Rendered images with source text:
==============================

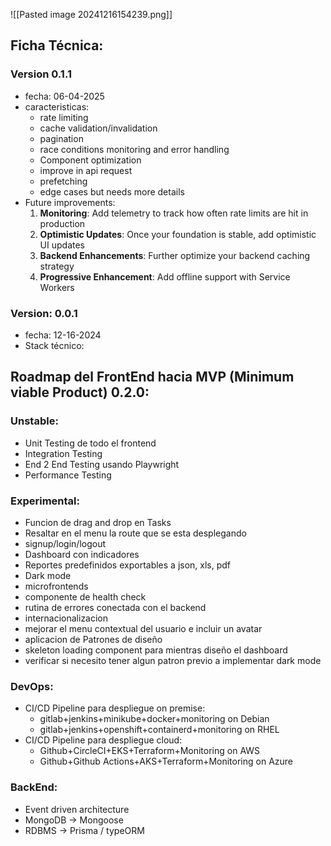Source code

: 
![[Pasted image 20241216154239.png]]

## Ficha Técnica:
### Version 0.1.1
- fecha: 06-04-2025
- caracteristicas:
	- rate limiting
	- cache validation/invalidation
	- pagination
	- race conditions monitoring and error handling
	- Component optimization
	- improve in api request
	- prefetching
	- edge cases but needs more details
- Future improvements:
	1. **Monitoring**: Add telemetry to track how often rate limits are hit in production
	2. **Optimistic Updates**: Once your foundation is stable, add optimistic UI updates
	3. **Backend Enhancements**: Further optimize your backend caching strategy
	4. **Progressive Enhancement**: Add offline support with Service Workers
	
### Version: 0.0.1
* fecha: 12-16-2024
* Stack técnico:

## Roadmap del FrontEnd hacia MVP (Minimum viable Product) 0.2.0:

### Unstable:
* Unit Testing de todo el frontend
* Integration Testing
* End 2 End Testing usando Playwright
* Performance Testing

### Experimental:
* Funcion de drag and drop en Tasks
* Resaltar en el menu la route que se esta desplegando
* signup/login/logout
* Dashboard con indicadores
* Reportes predefinidos exportables a json, xls, pdf
* Dark mode
* microfrontends
* componente de health check
* rutina de errores conectada con el backend
* internacionalizacion
* mejorar el menu contextual del usuario e incluir un avatar
* aplicacion de Patrones de diseño
* skeleton loading component para mientras diseño el dashboard
* verificar si necesito tener algun patron previo a implementar dark mode


### DevOps:
* CI/CD Pipeline para despliegue on premise: 
	* gitlab+jenkins+minikube+docker+monitoring on Debian
	* gitlab+jenkins+openshift+containerd+monitoring on RHEL
* CI/CD Pipeline para despliegue cloud:
	* Github+CircleCI+EKS+Terraform+Monitoring on AWS
	* Github+Github Actions+AKS+Terraform+Monitoring on Azure

### BackEnd:

* Event driven architecture
* MongoDB -> Mongoose
* RDBMS -> Prisma / typeORM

==============================

Retype, exactly as written, each line from the one that has "gitlab+jenkins+minikube+docker+monitoring on Debian" to the bottom of the entries above, and include both of those lines.

Answer to the problem:
	* gitlab+jenkins+minikube+docker+monitoring on Debian
	* gitlab+jenkins+openshift+containerd+monitoring on RHEL
* CI/CD Pipeline para despliegue cloud:
	* Github+CircleCI+EKS+Terraform+Monitoring on AWS
	* Github+Github Actions+AKS+Terraform+Monitoring on Azure

### BackEnd:

* Event driven architecture
* MongoDB -> Mongoose
* RDBMS -> Prisma / typeORM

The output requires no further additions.